Ja: No dobra, ale tylko dlatego, bo mnie o to prosiłaś
Mój Kociak ❤️: To super. To od razu do niej napisz, bo jest akurat dostępna na Messengerze, bo sprawdzałam. Nie pożałujesz 😉
Ja: Dobra, napiszę do niej
Mój Kociak ❤️: Świetnie, kocham cię skarbie 😘
Ja: Ja ciebie też kotku 😘
Sprawdziłem Messengera i faktycznie Emila była dostępna, postanowiłem więc do niej napisać, tylko nie wiedziałem od czego zacząć. Po chwili jednak przypomniałem sobie, że lubi malować i wtedy wiedziałem co napisać.
Ja: Cześć Emilia
Emilia: Hej, jak tam?
Ja: Chujowo się czuję
Emilia: A co się stało?
Ja: Czuję się zazdrosny o swoją dziewczynę
Emilia: Czyli slyszałeś o tej wyprowadzce?

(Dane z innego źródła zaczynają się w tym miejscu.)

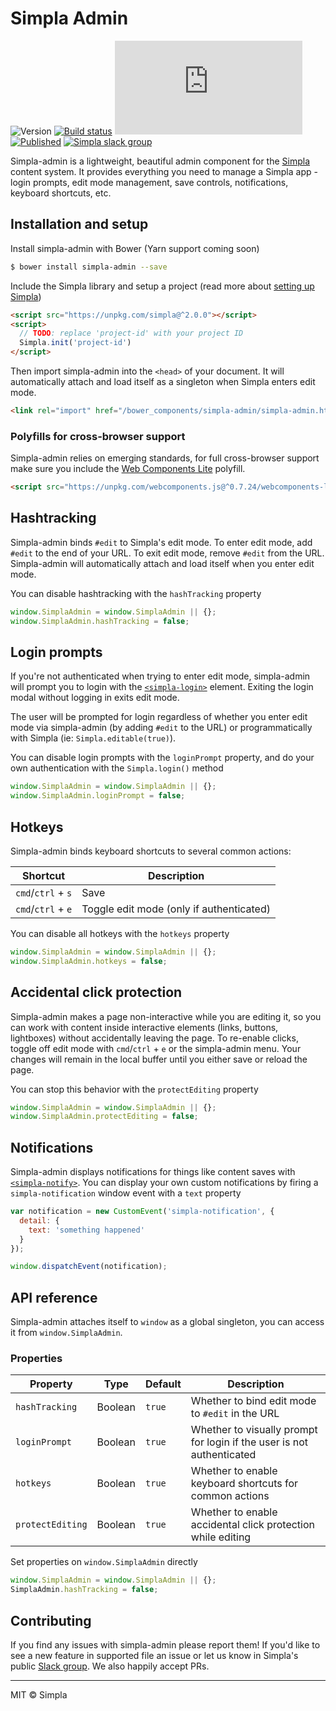 # Simpla Admin
![Version][bower-badge] [![Build status][travis-badge]][travis-url] ![Size][size-badge] [![Published][webcomponents-badge]][webcomponents-url] [![Simpla slack group][slack-badge]][slack-url]

Simpla-admin is a lightweight, beautiful admin component for the [Simpla](https://www.simpla.io) content system. It provides everything you need to manage a Simpla app - login prompts, edit mode management, save controls, notifications, keyboard shortcuts, etc.

## Installation and setup

Install simpla-admin with Bower (Yarn support coming soon)

```sh
$ bower install simpla-admin --save
```

Include the Simpla library and setup a project (read more about [setting up Simpla](https://www.simpla.io/docs/guides/get-started))

```html
<script src="https://unpkg.com/simpla@^2.0.0"></script>
<script>
  // TODO: replace 'project-id' with your project ID
  Simpla.init('project-id')
</script>
```

Then import simpla-admin into the `<head>` of your document. It will automatically attach and load itself as a singleton when Simpla enters edit mode.

```html
<link rel="import" href="/bower_components/simpla-admin/simpla-admin.html" async>
```

### Polyfills for cross-browser support

Simpla-admin relies on emerging standards, for full cross-browser support make sure you include the [Web Components Lite](https://github.com/webcomponents/webcomponentsjs) polyfill.

```html
<script src="https://unpkg.com/webcomponents.js@^0.7.24/webcomponents-lite.min.js"></script>
```

## Hashtracking

Simpla-admin binds `#edit` to Simpla's edit mode. To enter edit mode, add `#edit` to the end of your URL. To exit edit mode, remove `#edit` from the URL. Simpla-admin will automatically attach and load itself when you enter edit mode.

You can disable hashtracking with the `hashTracking` property

```js
window.SimplaAdmin = window.SimplaAdmin || {};
window.SimplaAdmin.hashTracking = false;
```

## Login prompts

If you're not authenticated when trying to enter edit mode, simpla-admin will prompt you to login with the [`<simpla-login>`](https://www.webcomponents.org/element/SimplaElements/simpla-login) element. Exiting the login modal without logging in exits edit mode. 

The user will be prompted for login regardless of whether you enter edit mode via simpla-admin (by adding `#edit` to the URL) or programmatically with Simpla (ie: `Simpla.editable(true)`).

You can disable login prompts with the `loginPrompt` property, and do your own authentication with the `Simpla.login()` method

```js
window.SimplaAdmin = window.SimplaAdmin || {};
window.SimplaAdmin.loginPrompt = false;
```

## Hotkeys

Simpla-admin binds keyboard shortcuts to several common actions:

Shortcut           | Description                              
------------------ | -----------                              
`cmd`/`ctrl` + `s` | Save                                     
`cmd`/`ctrl` + `e` | Toggle edit mode (only if authenticated) 

You can disable all hotkeys with the `hotkeys` property

```js
window.SimplaAdmin = window.SimplaAdmin || {};
window.SimplaAdmin.hotkeys = false;
```

## Accidental click protection

Simpla-admin makes a page non-interactive while you are editing it, so you can work with content inside interactive elements (links, buttons, lightboxes) without accidentally leaving the page. To re-enable clicks, toggle off edit mode with `cmd`/`ctrl` + `e` or the simpla-admin menu. Your changes will remain in the local buffer until you either save or reload the page.

You can stop this behavior with the `protectEditing` property

```js
window.SimplaAdmin = window.SimplaAdmin || {};
window.SimplaAdmin.protectEditing = false;
```

## Notifications

Simpla-admin displays notifications for things like content saves with [`<simpla-notify>`](https://www.webcomponents.org/element/SimplaElements/simpla-notify). You can display your own custom notifications by firing a `simpla-notification` window event with a `text` property

```js
var notification = new CustomEvent('simpla-notification', { 
  detail: {
    text: 'something happened'
  } 
});

window.dispatchEvent(notification);
```

## API reference
 
Simpla-admin attaches itself to `window` as a global singleton, you can access it from `window.SimplaAdmin`.

### Properties

Property         | Type    | Default | Description                                                   
---------------- | ------- | ------- | -----------                                                   
`hashTracking`   | Boolean | `true`  | Whether to bind edit mode to `#edit` in the URL
`loginPrompt`    | Boolean | `true`  | Whether to visually prompt for login if the user is not authenticated
`hotkeys`        | Boolean | `true`  | Whether to enable keyboard shortcuts for common actions
`protectEditing` | Boolean | `true`  | Whether to enable accidental click protection while editing

Set properties on `window.SimplaAdmin` directly 

```js
window.SimplaAdmin = window.SimplaAdmin || {};
SimplaAdmin.hashTracking = false;
```
  
## Contributing

If you find any issues with simpla-admin please report them! If you'd like to see a new feature in supported file an issue or let us know in Simpla's public [Slack group](https://slack.simpla.io). We also happily accept PRs. 

***

MIT © Simpla

[bower-badge]: https://img.shields.io/bower/v/simpla-admin.svg
[travis-badge]: https://img.shields.io/travis/SimplaElements/simpla-admin.svg
[travis-url]: https://travis-ci.org/SimplaElements/simpla-admin
[size-badge]: https://badges.herokuapp.com/size/github/SimplaElements/simpla-admin/master/simpla-admin.html?gzip=true
[webcomponents-badge]: https://img.shields.io/badge/webcomponents.org-published-blue.svg
[webcomponents-url]: https://www.webcomponents.org/element/SimplaElements/simpla-admin
[slack-badge]: http://slack.simpla.io/badge.svg
[slack-url]: https://slack.simpla.io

Ja: Tak. Pisała mi o tym wczoraj
Emilia: Nie martw się, dobrze się nią zajmiemy. W sumie mógłbyś z nami zamieszkać, jeśli chcesz 😉
Naprawdę to mi proponowała? Wiedziałem od Andzi, że ona stara się podnosić na duchu na swój sposób, ale nie sądziłem, że zaproponuję zamieszkanie z dziewczynami. Po dłuższej chwili jej odpisałem.
Ja: Dzięki za propozycję, ale wolę sam na sam z nią mieszkać. Będę się czuć wtedy komfortowo
Emilia: Rozumiem. Nie chciałam cię zmuszać do takich rzeczy
Ja: Nic się nie stało. I chciałabyś spotkać się ze mną w realu kiedyś, po przyjacielsku?
Emilia: Pewnie, że tak. Może do nas przyjedziesz, co ty na to? 😉
Ja: Odwiedzę was na pewno i mam prośbę jedną 😉
Emilia: Tak?
Ja: Namaluj coś, dobra?
Emilia: Okej 😉 na pewno coś namaluję specjalnego
Odłożyłem po chwili telefon na szafkę i zerkałem przez okno. Byłem ciekaw tego jak mojej dziewczynie będzie się mieszkało z przyjaciółkami pod jednym dachem.